WORK TO BE COMPLETED >>
Only one stretch of the listing below is wanted. Give it again exactly, from the line with "todo：自己动手绘制一份算法和数据结构脑图" through the line with "- 做题最大误区：只做一遍".

PROVIDED RECORDS >>

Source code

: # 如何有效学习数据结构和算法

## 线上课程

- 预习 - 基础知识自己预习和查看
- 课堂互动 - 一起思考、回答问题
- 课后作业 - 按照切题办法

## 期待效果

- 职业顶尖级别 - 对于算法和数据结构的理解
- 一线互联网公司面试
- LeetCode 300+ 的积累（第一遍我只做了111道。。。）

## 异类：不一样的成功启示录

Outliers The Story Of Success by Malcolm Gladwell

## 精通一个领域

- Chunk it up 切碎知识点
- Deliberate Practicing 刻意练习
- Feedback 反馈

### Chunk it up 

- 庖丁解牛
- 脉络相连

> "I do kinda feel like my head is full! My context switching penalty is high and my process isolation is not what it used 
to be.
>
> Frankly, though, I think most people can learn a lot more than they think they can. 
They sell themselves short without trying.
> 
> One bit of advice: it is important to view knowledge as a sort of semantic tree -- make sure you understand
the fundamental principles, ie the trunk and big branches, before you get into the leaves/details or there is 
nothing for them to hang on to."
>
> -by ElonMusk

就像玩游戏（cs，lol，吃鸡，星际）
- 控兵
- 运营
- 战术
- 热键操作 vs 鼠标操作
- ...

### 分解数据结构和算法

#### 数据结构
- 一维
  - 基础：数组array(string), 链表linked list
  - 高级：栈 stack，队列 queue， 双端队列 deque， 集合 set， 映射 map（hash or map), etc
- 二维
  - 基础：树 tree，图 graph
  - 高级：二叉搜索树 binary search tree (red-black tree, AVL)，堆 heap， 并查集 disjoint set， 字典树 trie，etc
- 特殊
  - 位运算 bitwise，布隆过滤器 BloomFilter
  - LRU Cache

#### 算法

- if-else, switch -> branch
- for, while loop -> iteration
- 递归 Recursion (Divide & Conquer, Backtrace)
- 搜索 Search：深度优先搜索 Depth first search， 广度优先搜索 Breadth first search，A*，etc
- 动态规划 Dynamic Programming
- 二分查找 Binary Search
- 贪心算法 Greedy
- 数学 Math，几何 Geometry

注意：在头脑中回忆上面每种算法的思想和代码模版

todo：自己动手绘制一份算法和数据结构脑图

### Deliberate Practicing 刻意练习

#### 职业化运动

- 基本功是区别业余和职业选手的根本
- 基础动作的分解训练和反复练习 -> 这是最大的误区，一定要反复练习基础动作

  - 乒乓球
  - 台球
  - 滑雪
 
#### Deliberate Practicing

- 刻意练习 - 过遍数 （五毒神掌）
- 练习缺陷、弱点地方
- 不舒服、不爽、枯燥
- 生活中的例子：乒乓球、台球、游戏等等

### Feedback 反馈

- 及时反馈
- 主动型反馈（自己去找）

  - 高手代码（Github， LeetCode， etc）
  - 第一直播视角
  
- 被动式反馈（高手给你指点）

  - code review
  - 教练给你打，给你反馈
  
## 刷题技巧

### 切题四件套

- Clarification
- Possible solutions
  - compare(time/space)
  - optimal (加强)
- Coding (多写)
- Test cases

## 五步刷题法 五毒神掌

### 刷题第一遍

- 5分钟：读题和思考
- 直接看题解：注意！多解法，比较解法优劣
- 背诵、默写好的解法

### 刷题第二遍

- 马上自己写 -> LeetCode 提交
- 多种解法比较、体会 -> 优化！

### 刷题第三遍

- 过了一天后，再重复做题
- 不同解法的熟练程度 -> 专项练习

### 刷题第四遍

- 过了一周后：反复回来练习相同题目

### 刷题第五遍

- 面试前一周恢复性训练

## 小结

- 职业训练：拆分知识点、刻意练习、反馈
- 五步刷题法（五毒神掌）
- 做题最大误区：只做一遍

==

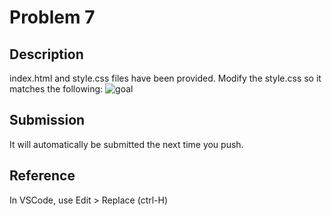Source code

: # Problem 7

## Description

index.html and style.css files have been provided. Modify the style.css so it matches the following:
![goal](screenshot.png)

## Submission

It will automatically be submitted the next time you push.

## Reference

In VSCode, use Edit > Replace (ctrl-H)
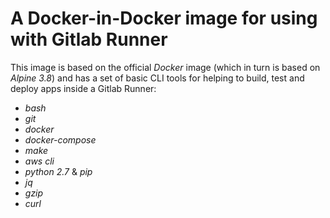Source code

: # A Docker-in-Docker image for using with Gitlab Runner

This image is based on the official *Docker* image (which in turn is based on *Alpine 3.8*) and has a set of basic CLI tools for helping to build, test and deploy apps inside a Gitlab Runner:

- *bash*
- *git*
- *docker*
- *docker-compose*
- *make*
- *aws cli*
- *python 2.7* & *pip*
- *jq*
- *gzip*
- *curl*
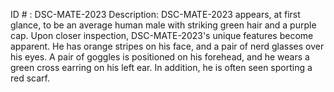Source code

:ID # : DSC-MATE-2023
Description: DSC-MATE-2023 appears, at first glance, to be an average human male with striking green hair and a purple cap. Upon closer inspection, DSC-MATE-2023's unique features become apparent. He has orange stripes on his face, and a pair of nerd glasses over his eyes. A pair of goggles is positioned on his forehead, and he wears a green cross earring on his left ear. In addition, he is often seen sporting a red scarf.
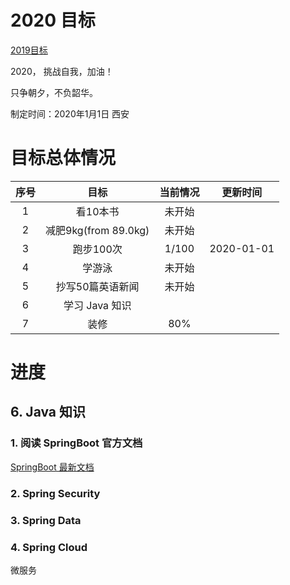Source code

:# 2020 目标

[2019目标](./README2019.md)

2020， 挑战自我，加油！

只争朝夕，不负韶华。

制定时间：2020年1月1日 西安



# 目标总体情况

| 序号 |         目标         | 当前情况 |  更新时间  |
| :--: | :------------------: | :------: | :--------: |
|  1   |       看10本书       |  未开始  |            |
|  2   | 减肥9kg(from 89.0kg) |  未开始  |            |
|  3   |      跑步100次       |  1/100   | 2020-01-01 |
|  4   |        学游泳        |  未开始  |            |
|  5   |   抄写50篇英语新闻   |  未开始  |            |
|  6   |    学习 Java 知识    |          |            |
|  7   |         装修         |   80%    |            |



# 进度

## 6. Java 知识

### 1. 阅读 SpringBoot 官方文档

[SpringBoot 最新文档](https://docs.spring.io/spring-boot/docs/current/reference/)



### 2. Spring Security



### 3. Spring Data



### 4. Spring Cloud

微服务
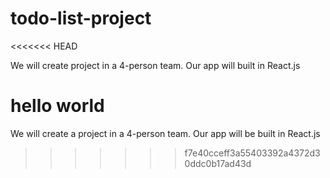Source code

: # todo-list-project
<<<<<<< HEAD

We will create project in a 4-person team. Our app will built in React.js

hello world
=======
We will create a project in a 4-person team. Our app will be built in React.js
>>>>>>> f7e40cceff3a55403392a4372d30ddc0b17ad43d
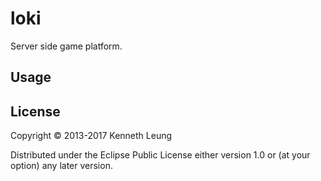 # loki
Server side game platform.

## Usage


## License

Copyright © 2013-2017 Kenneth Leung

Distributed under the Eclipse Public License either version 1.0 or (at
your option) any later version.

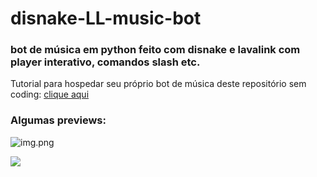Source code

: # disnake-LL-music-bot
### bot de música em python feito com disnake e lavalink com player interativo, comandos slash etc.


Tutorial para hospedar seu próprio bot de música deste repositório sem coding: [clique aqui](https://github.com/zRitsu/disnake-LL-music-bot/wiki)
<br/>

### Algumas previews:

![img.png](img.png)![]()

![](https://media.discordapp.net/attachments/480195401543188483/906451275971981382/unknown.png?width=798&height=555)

EXERCISE ANSWER >>
todo：自己动手绘制一份算法和数据结构脑图

### Deliberate Practicing 刻意练习

#### 职业化运动

- 基本功是区别业余和职业选手的根本
- 基础动作的分解训练和反复练习 -> 这是最大的误区，一定要反复练习基础动作

  - 乒乓球
  - 台球
  - 滑雪
 
#### Deliberate Practicing

- 刻意练习 - 过遍数 （五毒神掌）
- 练习缺陷、弱点地方
- 不舒服、不爽、枯燥
- 生活中的例子：乒乓球、台球、游戏等等

### Feedback 反馈

- 及时反馈
- 主动型反馈（自己去找）

  - 高手代码（Github， LeetCode， etc）
  - 第一直播视角
  
- 被动式反馈（高手给你指点）

  - code review
  - 教练给你打，给你反馈
  
## 刷题技巧

### 切题四件套

- Clarification
- Possible solutions
  - compare(time/space)
  - optimal (加强)
- Coding (多写)
- Test cases

## 五步刷题法 五毒神掌

### 刷题第一遍

- 5分钟：读题和思考
- 直接看题解：注意！多解法，比较解法优劣
- 背诵、默写好的解法

### 刷题第二遍

- 马上自己写 -> LeetCode 提交
- 多种解法比较、体会 -> 优化！

### 刷题第三遍

- 过了一天后，再重复做题
- 不同解法的熟练程度 -> 专项练习

### 刷题第四遍

- 过了一周后：反复回来练习相同题目

### 刷题第五遍

- 面试前一周恢复性训练

## 小结

- 职业训练：拆分知识点、刻意练习、反馈
- 五步刷题法（五毒神掌）
- 做题最大误区：只做一遍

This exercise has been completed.